Poco tiempo después volví a casa de Alfonso Cortés en León. Ahora me acompañaban Julio Cabrales y Noel Rivas Bravo. Con el primero dialogó sin dificultad. ¿Vería en el rostro de Julio alguna chispa de locura compartida? Así lo sospecho. Ingenuamente, Julio le preguntó por su edad. “Todavía soy joven —le aclaró Alfonso— porque los años que estuve en la góndola no los cuento”. Cabrales poseía una energía poética sin tregua. Pero una sífilis —adquirida en España de joven— lo condujo a la esquizofrenia. Fue autor de “Sonata para enflorar tu psiquis abolida”, preanuncio de su tragedia mental, difundida en la revista Papeles de Son Armadans, dirigía Camilo José Cela.

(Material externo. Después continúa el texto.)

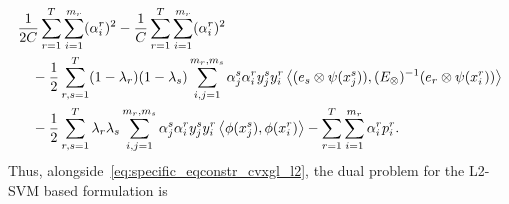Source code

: \begin{equation}
    \nonumber
    \begin{aligned}
         & \frac{1}{2C} \sum_{r=1}^T \sum_{i=1}^{m_r} (\alpha_i^r)^2 - \frac{1}{C} \sum_{r=1}^T \sum_{i=1}^{m_r} (\alpha_i^r)^2                                                                             \\
         & \quad - \frac{1}{2} \sum_{r, s=1}^T (1-\lambda_r)(1-\lambda_s) \sum_{i, j=1}^{m_r, m_s} \alpha_j^s \alpha_i^r y_j^s y_i^r \bm{\left\langle} (e_s \otimes \psi(x_j^s)), (E_\otimes)^{-1} (e_r \otimes \psi(x_i^r)) \bm{\right\rangle}             \\
         & \quad - \frac{1}{2} \sum_{r,s=1}^T \lambda_r \lambda_s \sum_{i, j=1}^{m_r, m_s} \alpha_j^s \alpha_i^r y_j^s y_i^r \bm{\left\langle} \phi(x_j^s), \phi(x_i^r) \bm{\right\rangle} - \sum_{r=1}^T \sum_{i=1}^{m_r} \alpha_i^r p_i^r . \\
    \end{aligned}
\end{equation}
Thus, alongside~\eqref{eq:specific_eqconstr_cvxgl_l2}, the dual problem for the L2-SVM based formulation is
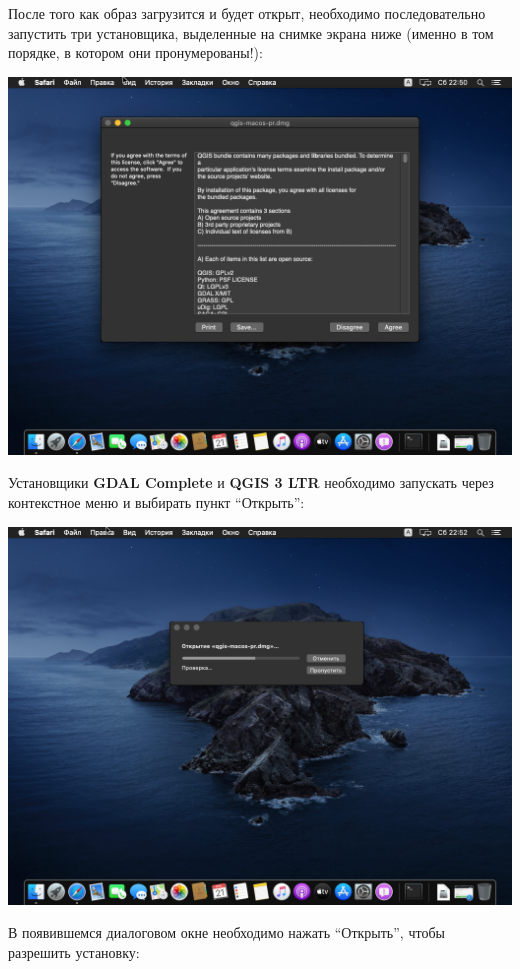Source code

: \documentclass[
  12pt,
]{book}
\begin{document}
После того как образ загрузится и будет открыт, необходимо последовательно запустить три установщика, выделенные на снимке экрана ниже (именно в том порядке, в котором они пронумерованы!):

\includegraphics{images/installation_instruction_mac/mac02.png}

Установщики \textbf{GDAL Complete} и \textbf{QGIS 3 LTR} необходимо запускать через контекстное меню и выбирать пункт ``Открыть'':

\includegraphics{images/installation_instruction_mac/mac03.png}

В появившемся диалоговом окне необходимо нажать ``Открыть'', чтобы разрешить установку:
\end{document}
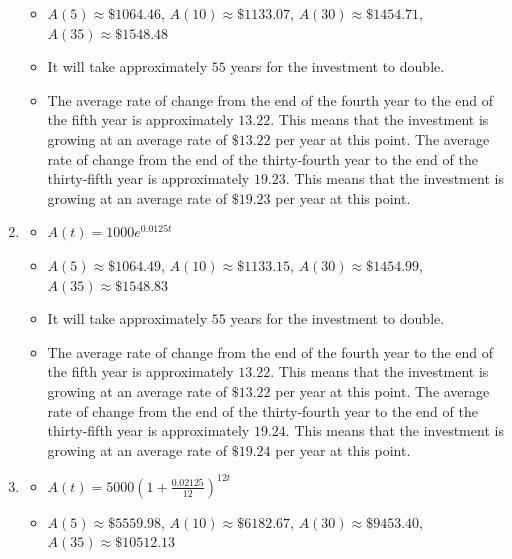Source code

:\begin{enumerate}
\begin{itemize}
\item $A(5) \approx \$ 1064.46$, $A(10) \approx \$ 1133.07$, $A(30) \approx \$ 1454.71$, $A(35) \approx \$ 1548.48$ 

\item  It will take approximately $55$ years for the investment to double.

\item  The average rate of change from the end of the fourth year to the end of the fifth year is approximately $13.22$.  This means that the investment is growing at an average rate of $\$13.22$ per year at this point.  The average rate of change from the end of the thirty-fourth year to the end of the thirty-fifth year is approximately $19.23$.  This means that the investment is growing at an average rate of $\$19.23$ per year at this point. 

\end{itemize}



\item \begin{itemize}  \item $A(t) = 1000e^{0.0125t}$ 

\item $A(5) \approx \$ 1064.49$, $A(10) \approx \$ 1133.15$, $A(30) \approx \$ 1454.99$, $A(35) \approx \$ 1548.83$ 

\item It will take approximately $55$ years for the investment to double.

\item  The average rate of change from the end of the fourth year to the end of the fifth year is approximately $13.22$.  This means that the investment is growing at an average rate of $\$13.22$ per year at this point.  The average rate of change from the end of the thirty-fourth year to the end of the thirty-fifth year is approximately $19.24$.  This means that the investment is growing at an average rate of $\$19.24$ per year at this point. 

\end{itemize}

\pagebreak

\item \begin{itemize}  \item $A(t) = 5000\left(1 + \frac{0.02125}{12}\right)^{12t}$ 

\item $A(5) \approx \$ 5559.98$, $A(10) \approx \$ 6182.67$, $A(30) \approx \$ 9453.40$, $A(35) \approx \$ 10512.13$ 


\end{itemize}
\end{enumerate}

Alfonso nos obsequió un retrato suyo en hoja impresa con su característica letra minúscula. Solo cortesía revelaba. Pero poseer su autógrafo era algo valioso. Porque Alfonso no acostumbraba a suscribirlos. Todavía conservo ese documento, mas la dedicatoria ha sido corroída por el tiempo.
En noviembre de 1967 la revista bilingüe Américas, editada en Washington, publicó mi primera nota biobibliográfica sobre Alfonso dentro de la brevísima antología: “Ocho poetas nicaragüenses / Eight Nicaraguan Poets”; el retrato que le había trazado Rodrigo Peñalba ilustraba sus poemas cardinales “Ventana” y “La canción del espacio”. Ese trabajo, encargado por Pablo Antonio Cuadra, se limitaba a poetas vivos.
El 12 de septiembre de 1968 el poeta Alfonso Cortés recibió la Medalla del Congreso Nacional y en octubre de ese mismo año la UNAN le otorgó el Doctorado Honoris Causa. Fallecería el 3 de febrero de 1969. Le sobrevivieron tres hermanas: María Luisa (que dedicó su vida a promover la obra de Alfonso), Margarita y María Elsa. La casa donde falleció fue convertida en un tiempo en Museo Alfonso Cortés. Salomón de la Selva (uno de los tres grandes de la poesía nicaragüense post dariana) junto con Azarías H. Pallais y Alfonso) lo valoró en 1930 como “el primer poeta del continente después de Darío”.